Le 12 avril 1984, des terroristes venus de Gaza prennent en otage le bus 300 reliant Ashdod à Tel-aviv comportant 41 passagers. Un passager est grièvement blessé. Les terroristes avertissent qu'ils détiennent une valise explosive qu'ils actionneront si le chemin n'est pas ouvert pour se rendre à la frontière égyptienne.

Ils exigent la libération de 500 prisonniers en Israël et à défaut menacent d'exécuter tous les passagers du bus. Les forces de l'ordre interceptent le véhicule.
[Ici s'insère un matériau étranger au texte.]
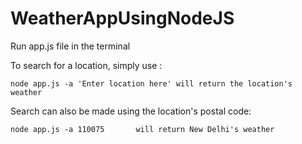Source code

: # WeatherAppUsingNodeJS


Run app.js file in the terminal

To search for a location, simply use : 

    node app.js -a 'Enter location here' will return the location's weather

Search can also be made using the location's postal code: 
       
    node app.js -a 110075       will return New Delhi's weather 
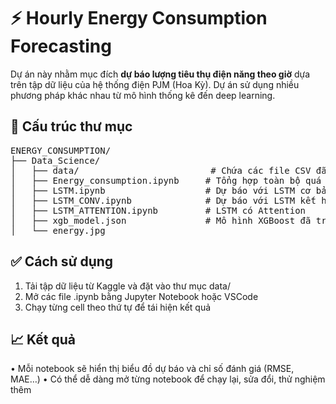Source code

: # ⚡ Hourly Energy Consumption Forecasting

Dự án này nhằm mục đích **dự báo lượng tiêu thụ điện năng theo giờ** dựa trên tập dữ liệu của hệ thống điện PJM (Hoa Kỳ). Dự án sử dụng nhiều phương pháp khác nhau từ mô hình thống kê đến deep learning.

## 📁 Cấu trúc thư mục

<pre>
ENERGY_CONSUMPTION/
├── Data_Science/
│   ├── data/                         # Chứa các file CSV đã xử lý từ PJM dataset
│   ├── Energy_consumption.ipynb     # Tổng hợp toàn bộ quá trình phân tích & trực quan hóa
│   ├── LSTM.ipynb                   # Dự báo với LSTM cơ bản
│   ├── LSTM_CONV.ipynb              # Dự báo với LSTM kết hợp CNN
│   ├── LSTM_ATTENTION.ipynb         # LSTM có Attention
│   ├── xgb_model.json               # Mô hình XGBoost đã train và lưu
│   └── energy.jpg                   
</pre>

## ✅ Cách sử dụng
1.	Tải tập dữ liệu từ Kaggle và đặt vào thư mục data/
2.	Mở các file .ipynb bằng Jupyter Notebook hoặc VSCode
3.	Chạy từng cell theo thứ tự để tái hiện kết quả

## 📈 Kết quả
•	Mỗi notebook sẽ hiển thị biểu đồ dự báo và chỉ số đánh giá (RMSE, MAE…)
•	Có thể dễ dàng mở từng notebook để chạy lại, sửa đổi, thử nghiệm thêm
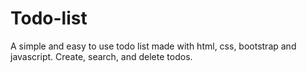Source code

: # Todo-list
A simple and easy to use todo list made with html, css, bootstrap and javascript. Create, search, and delete todos.
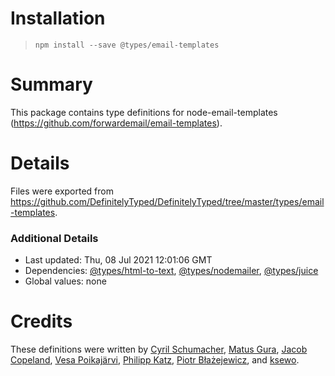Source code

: # Installation
> `npm install --save @types/email-templates`

# Summary
This package contains type definitions for node-email-templates (https://github.com/forwardemail/email-templates).

# Details
Files were exported from https://github.com/DefinitelyTyped/DefinitelyTyped/tree/master/types/email-templates.

### Additional Details
 * Last updated: Thu, 08 Jul 2021 12:01:06 GMT
 * Dependencies: [@types/html-to-text](https://npmjs.com/package/@types/html-to-text), [@types/nodemailer](https://npmjs.com/package/@types/nodemailer), [@types/juice](https://npmjs.com/package/@types/juice)
 * Global values: none

# Credits
These definitions were written by [Cyril Schumacher](https://github.com/cyrilschumacher), [Matus Gura](https://github.com/gurisko), [Jacob Copeland](https://github.com/blankstar85), [Vesa Poikajärvi](https://github.com/vesse), [Philipp Katz](https://github.com/qqilihq), [Piotr Błażejewicz](https://github.com/peterblazejewicz), and [ksewo](https://github.com/ksewo).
Après de longues négociations, elles donnent l'assaut.

 

Majdi Abu Jummaa , l'un des terroristes a été capturé vivant comme le montre cette photo d'Alex Livac

Deux pirates sont tués, deux autres capturés. Du côté des otages, il y a un mort, une femme portugaise de 19 ans tuée lors de l'assaut et sept blessés.

Les pirates capturés sont ligotés et emmenés dans un champ voisin, où ils sont frappés par des personnes qui s'étaient rassemblées autour d'eux.

Le chef du Shin Bet, Avraham Shalom, et le chef des opérations du Shin Bet, Ehud Yatom, se sont approchés des hommes liés. Avant de quitter le site, Shalom a ordonné à Yatom de les exécuter. Yatom et plusieurs membres du Shin Bet ont alors pris les hommes dans un véhicule et les ont conduits dans un endroit isolé, où ils ont été exécutés.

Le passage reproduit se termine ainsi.